Golden selected to present 2012 Moseley Lecture
Catherine Golden (Phil Scalia photo)
Professor of English Catherine Golden, an expert on Victorian literature and culture, will present the 2012 Edwin M. Moseley Faculty Research Lecture at Skidmore College at 8 p.m. Thursday, March 29, in Gannett Auditorium, Palamountain Hall. Admission is free and open to the public. The talk will be followed by a reception.Selection as Skidmore's Moseley lecturer is the highest honor that the Skidmore faculty confers upon one of its own. The annual lecture provides an opportunity for the campus to celebrate the work of a distinguished faculty member.
Titled "Victorian Culture on Display: Decorative Objects in 'the time of chivalry?the age of steam'," Golden's talk will foreground her expertise in Victorian literature, illustration, and popular culture. Using a material culture studies approach, she will explain how Victorian decorative objects illuminate the politics, etiquette, communications, aesthetics, gender, and social class of 19th-century Britain, an age, Golden will argue, that is surprisingly rich in paradox.
Golden has been researching, writing, and teaching about Victorian literature and culture for more than 25 years, since her days as a doctoral student at the University of Michigan, where she titled her dissertation "The Victorian Illustrated Book: Authors Who Composed with Graphic Images and Words." She joined the Skidmore College faculty in 1986 and has taught courses on topics such as the Victorian Illustrated Book, the 19th-Century British Novel, Children's Literature, and Victorian Literature and Culture. Besides specialization in Victorian literature, Golden is a leading scholar on Charlotte Perkins Gilman, the American feminist author best known for her short story "The Yellow Wall-Paper."
Golden has published seven books over her career at Skidmore College. Her most recent book titled Posting It: The Victorian Revolution in Letter Writing (University Press of Florida, 2009, paperback 2010) won the George A. and Jean S. DeLong Book History Prize from the Society for the History of Authorship, Reading, and Publishing and the 2011 Vermeil Medal from the Chicago Philatelic Society. In writing this book, she conducted research at the British Library, the Victoria and Albert Museum, and postal museums in London and Bath, England. Following the publication of Posting It, she was invited to speak at the Smithsonian National Postal Museum.
The Norman M. Fox Lecture series that Golden coordinates at Skidmore served as the basis for her 2000 edited collection titled Book Illustrated: Text, Image, and Culture 1770-1930. In addition to editing several books on Gilman, Golden also is the author of Images of the Woman Reader in Victorian British and American Fiction (University Press of Florida, 2003). She is currently is researching her next book, to be published by the University Press of Florida and titled From Pickwick to Peter Rabbit: A Biography of the Victorian Illustrated Book.

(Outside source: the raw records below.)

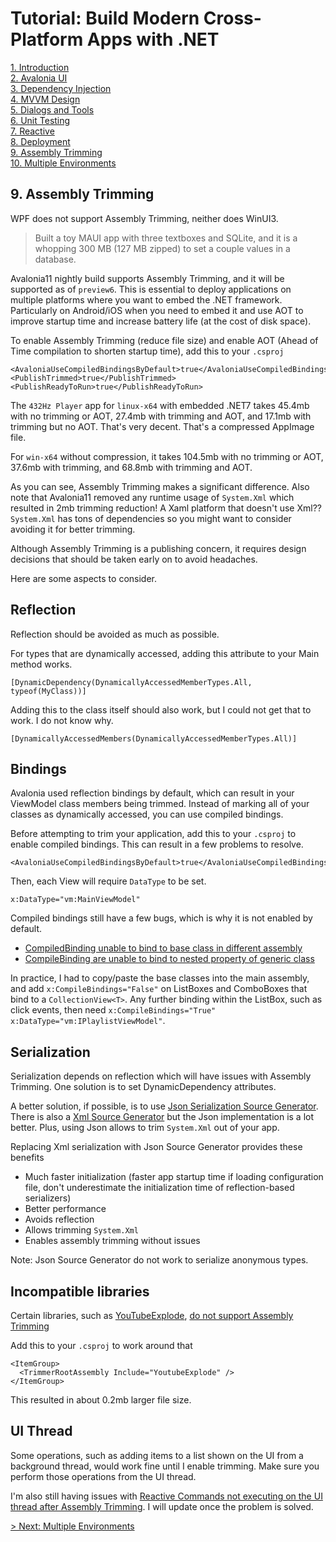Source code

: # Tutorial: Build Modern Cross-Platform Apps with .NET

[1. Introduction](README.md)  
[2. Avalonia UI](2_Avalonia.md)  
[3. Dependency Injection](3_DependencyInjection.md)  
[4. MVVM Design](4_MVVM.md)  
[5. Dialogs and Tools](5_DialogsTools.md)  
[6. Unit Testing](6_UnitTesting.md)  
[7. Reactive](7_Reactive.md)  
[8. Deployment](8_Deployment.md)  
[9. Assembly Trimming](8_AssemblyTrimming.md)  
[10. Multiple Environments](10_MultipleEnvironments.md)

## 9. Assembly Trimming

WPF does not support Assembly Trimming, neither does WinUI3.

> Built a toy MAUI app with three textboxes and SQLite, and it is a whopping 300 MB (127 MB zipped) to set a couple values in a database.

Avalonia11 nightly build supports Assembly Trimming, and it will be supported as of `preview6`. This is essential to deploy applications on multiple platforms where you want to embed the .NET framework. Particularly on Android/iOS when you need to embed it and use AOT to improve startup time and increase battery life (at the cost of disk space).

To enable Assembly Trimming (reduce file size) and enable AOT (Ahead of Time compilation to shorten startup time), add this to your `.csproj`

```xaml
<AvaloniaUseCompiledBindingsByDefault>true</AvaloniaUseCompiledBindingsByDefault>
<PublishTrimmed>true</PublishTrimmed>
<PublishReadyToRun>true</PublishReadyToRun>
```

The `432Hz Player` app for `linux-x64` with embedded .NET7 takes 45.4mb with no trimming or AOT, 27.4mb with trimming and AOT, and 17.1mb with trimming but no AOT. That's very decent. That's a compressed AppImage file.

For `win-x64` without compression, it takes 104.5mb with no trimming or AOT, 37.6mb with trimming, and 68.8mb with trimming and AOT.

As you can see, Assembly Trimming makes a significant difference. Also note that Avalonia11 removed any runtime usage of `System.Xml` which resulted in 2mb trimming reduction! A Xaml platform that doesn't use Xml?? `System.Xml` has tons of dependencies so you might want to consider avoiding it for better trimming.

Although Assembly Trimming is a publishing concern, it requires design decisions that should be taken early on to avoid headaches.

Here are some aspects to consider.

## Reflection

Reflection should be avoided as much as possible.

For types that are dynamically accessed, adding this attribute to your Main method works.

    [DynamicDependency(DynamicallyAccessedMemberTypes.All, typeof(MyClass))]

Adding this to the class itself should also work, but I could not get that to work. I do not know why.

    [DynamicallyAccessedMembers(DynamicallyAccessedMemberTypes.All)]

## Bindings

Avalonia used reflection bindings by default, which can result in your ViewModel class members being trimmed. Instead of marking all of your classes as dynamically accessed, you can use compiled bindings.
 
Before attempting to trim your application, add this to your `.csproj` to enable compiled bindings. This can result in a few problems to resolve.

    <AvaloniaUseCompiledBindingsByDefault>true</AvaloniaUseCompiledBindingsByDefault>

Then, each View will require `DataType` to be set.

    x:DataType="vm:MainViewModel"

Compiled bindings still have a few bugs, which is why it is not enabled by default.

- [CompiledBinding unable to bind to base class in different assembly](https://github.com/AvaloniaUI/Avalonia/issues/10494)
- [CompileBinding are unable to bind to nested property of generic class](https://github.com/AvaloniaUI/Avalonia/issues/10485)

In practice, I had to copy/paste the base classes into the main assembly, and add `x:CompileBindings="False"` on ListBoxes and ComboBoxes that bind to a `CollectionView<T>`. Any further binding within the ListBox, such as click events, then need `x:CompileBindings="True" x:DataType="vm:IPlaylistViewModel"`.

## Serialization

Serialization depends on reflection which will have issues with Assembly Trimming. One solution is to set DynamicDependency attributes.

A better solution, if possible, is to use [Json Serialization Source Generator](https://learn.microsoft.com/en-us/dotnet/standard/serialization/system-text-json/source-generation). There is also a [Xml Source Generator](https://learn.microsoft.com/en-us/dotnet/core/additional-tools/xml-serializer-generator) but the Json implementation is a lot better. Plus, using Json allows to trim `System.Xml` out of your app.

Replacing Xml serialization with Json Source Generator provides these benefits

- Much faster initialization (faster app startup time if loading configuration file, don't underestimate the initialization time of reflection-based serializers)
- Better performance
- Avoids reflection
- Allows trimming `System.Xml`
- Enables assembly trimming without issues

Note: Json Source Generator do not work to serialize anonymous types.

## Incompatible libraries

Certain libraries, such as [YouTubeExplode](https://github.com/Tyrrrz/YoutubeExplode), [do not support Assembly Trimming](https://github.com/Tyrrrz/YoutubeExplode/issues/696)

Add this to your `.csproj` to work around that

```xaml
<ItemGroup>
  <TrimmerRootAssembly Include="YoutubeExplode" />
</ItemGroup>
```

This resulted in about 0.2mb larger file size.

## UI Thread

Some operations, such as adding items to a list shown on the UI from a background thread, would work fine until I enable trimming. Make sure you perform those operations from the UI thread.

I'm also still having issues with [Reactive Commands not executing on the UI thread after Assembly Trimming](https://github.com/AvaloniaUI/Avalonia/issues/10711). I will update once the problem is solved.

[> Next: Multiple Environments](10_MultipleEnvironments.md)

Golden regularly uses the special collections of Skidmore's Lucy Scribner Library in her courses to mount exhibits in the library, which foster independent research and enable students to work with rare books. She has centered much of her research and teaching on the riches of the Fox (previously Adler) Collection of 18th- and 19th- century books, drawings, and porcelains housed at Skidmore. The collection had been on loan to the College since 1967 and was given to Skidmore in 2005 by local resident Norman M. Fox and his family, along with funds to endow a lecture series. Yearly lectures, coordinated by Golden, have featured prominent scholars, journalists, and bibliophiles.
Combining teaching with scholarship, Golden encourages creative use of campus and community resources to strengthen students' knowledge. In recent Honors Forum courses such as "The Reading Life," her students have participated in multigenerational discussions with senior citizens in the Prestwick Chase Book Chat Club. She regularly leads a mid-year Honors Forum travel seminar titled "Jane Austen in Bath" to England, allowing students to develop a personal perspective on the famed author in the city where she lived and set her novels.
In 2011, Golden was named director of Skidmore's Periclean Honors Forum for highly motivated students eager to explore the life of the mind.
Prior to earning the Ph.D. degree at the University of Michigan, Golden earned an A.B. degree in British and American Literature at Brown University and a master's degree in education at Harvard.